Les grands hôtels font rêver

Artcurial a ainsi comptabilisé dix mille enchérisseurs lors de la vente du mobilier du Crillon. Ces acheteurs sont bien souvent occasionnels. « On ne les revoit plus jamais dans nos ventes », confie Fabien Béjean-Leibenson de la maison Pierre Bergé & Associés, organisatrice de la vente du Lutetia en 2014. Ce succès repose sur un seul ressort, le fétichisme. « Il y a une nostalgie pour ceux qui y ont séjourné et qui veulent une part de leurs souvenirs, et aussi pour ceux qui n’y sont pas allés et qui fantasment autour de la vie d’hôtel », résume François Tajan.

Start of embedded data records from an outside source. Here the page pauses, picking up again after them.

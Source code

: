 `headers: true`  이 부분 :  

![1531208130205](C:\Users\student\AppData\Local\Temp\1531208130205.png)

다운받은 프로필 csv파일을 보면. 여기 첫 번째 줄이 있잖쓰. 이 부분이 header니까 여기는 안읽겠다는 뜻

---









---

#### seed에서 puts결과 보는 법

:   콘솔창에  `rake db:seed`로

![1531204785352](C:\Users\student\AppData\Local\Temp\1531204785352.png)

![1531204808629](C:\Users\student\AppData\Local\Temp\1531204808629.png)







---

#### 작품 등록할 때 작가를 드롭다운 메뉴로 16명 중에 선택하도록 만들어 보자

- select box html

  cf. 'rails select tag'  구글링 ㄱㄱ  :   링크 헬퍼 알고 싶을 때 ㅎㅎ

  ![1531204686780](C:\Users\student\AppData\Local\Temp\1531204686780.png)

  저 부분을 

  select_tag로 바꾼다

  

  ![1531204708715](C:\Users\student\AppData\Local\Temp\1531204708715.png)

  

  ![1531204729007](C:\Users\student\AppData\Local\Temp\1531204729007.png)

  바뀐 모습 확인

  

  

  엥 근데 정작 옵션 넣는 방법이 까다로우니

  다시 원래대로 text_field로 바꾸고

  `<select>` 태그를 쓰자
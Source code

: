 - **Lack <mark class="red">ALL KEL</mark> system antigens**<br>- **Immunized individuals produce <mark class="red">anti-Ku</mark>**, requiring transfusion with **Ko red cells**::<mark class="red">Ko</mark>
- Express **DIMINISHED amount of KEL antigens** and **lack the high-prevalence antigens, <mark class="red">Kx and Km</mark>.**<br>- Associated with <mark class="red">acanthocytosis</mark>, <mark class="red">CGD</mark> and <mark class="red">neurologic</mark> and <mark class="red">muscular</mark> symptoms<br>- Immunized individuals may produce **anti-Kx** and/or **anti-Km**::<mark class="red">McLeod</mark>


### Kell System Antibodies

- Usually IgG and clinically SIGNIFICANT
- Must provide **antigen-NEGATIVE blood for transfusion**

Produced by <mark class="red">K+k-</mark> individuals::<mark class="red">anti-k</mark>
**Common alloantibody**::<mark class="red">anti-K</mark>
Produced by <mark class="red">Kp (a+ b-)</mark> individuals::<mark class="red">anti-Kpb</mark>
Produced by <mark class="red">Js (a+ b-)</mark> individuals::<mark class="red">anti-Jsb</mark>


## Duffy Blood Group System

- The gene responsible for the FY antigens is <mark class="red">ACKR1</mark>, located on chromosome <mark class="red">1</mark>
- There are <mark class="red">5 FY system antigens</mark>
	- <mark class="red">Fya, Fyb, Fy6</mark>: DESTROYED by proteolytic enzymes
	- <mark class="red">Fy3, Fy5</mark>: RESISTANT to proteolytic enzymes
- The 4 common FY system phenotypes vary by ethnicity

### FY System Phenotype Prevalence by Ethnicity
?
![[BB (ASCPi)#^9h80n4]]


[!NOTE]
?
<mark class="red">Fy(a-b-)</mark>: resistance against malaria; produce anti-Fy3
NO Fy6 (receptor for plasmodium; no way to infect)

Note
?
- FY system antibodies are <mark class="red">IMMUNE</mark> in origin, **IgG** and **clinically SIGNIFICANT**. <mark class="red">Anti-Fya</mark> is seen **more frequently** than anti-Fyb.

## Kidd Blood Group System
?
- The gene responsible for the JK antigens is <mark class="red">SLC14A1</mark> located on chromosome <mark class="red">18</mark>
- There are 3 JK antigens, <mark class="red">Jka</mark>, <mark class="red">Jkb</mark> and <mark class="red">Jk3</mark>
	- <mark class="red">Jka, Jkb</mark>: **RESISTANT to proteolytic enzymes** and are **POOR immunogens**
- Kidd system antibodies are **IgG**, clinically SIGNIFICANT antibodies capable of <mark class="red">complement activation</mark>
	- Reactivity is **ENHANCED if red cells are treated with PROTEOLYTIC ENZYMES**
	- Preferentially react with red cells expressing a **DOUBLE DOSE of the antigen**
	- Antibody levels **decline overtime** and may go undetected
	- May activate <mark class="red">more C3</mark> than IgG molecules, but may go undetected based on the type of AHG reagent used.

Ces grands hôtels font rêver autant que les memorabilia des stars, parce qu’ils représentent une page d’histoire, plus ou moins glorieuse. Le Lutetia fut pendant l’Occupation le quartier général des renseignements généraux nazis, avant d’accueillir les déportés à leur retour des camps de concentration. Mais l’hôtel fut aussi fréquenté avant-guerre par de grands écrivains, tels qu’André Gide ou Antoine de Saint-Exupéry. Albert Cohen y a même écrit son roman le plus célèbre, Belle du Seigneur.

Inauguré en 1898, le Ritz fut le lieu de prédilection des têtes couronnées et des milliardaires américains, mais aussi d’écrivains tels que Marcel Proust, qui y rédigea quelques scènes de sa Recherche, ou Ernest Hemingway, pilier du bar dès les années 1920. Quelques films légendaires du cinéma américain y furent tournés, comme Un Américain à Paris ou Funny Face (Drôle de frimousse, titre français).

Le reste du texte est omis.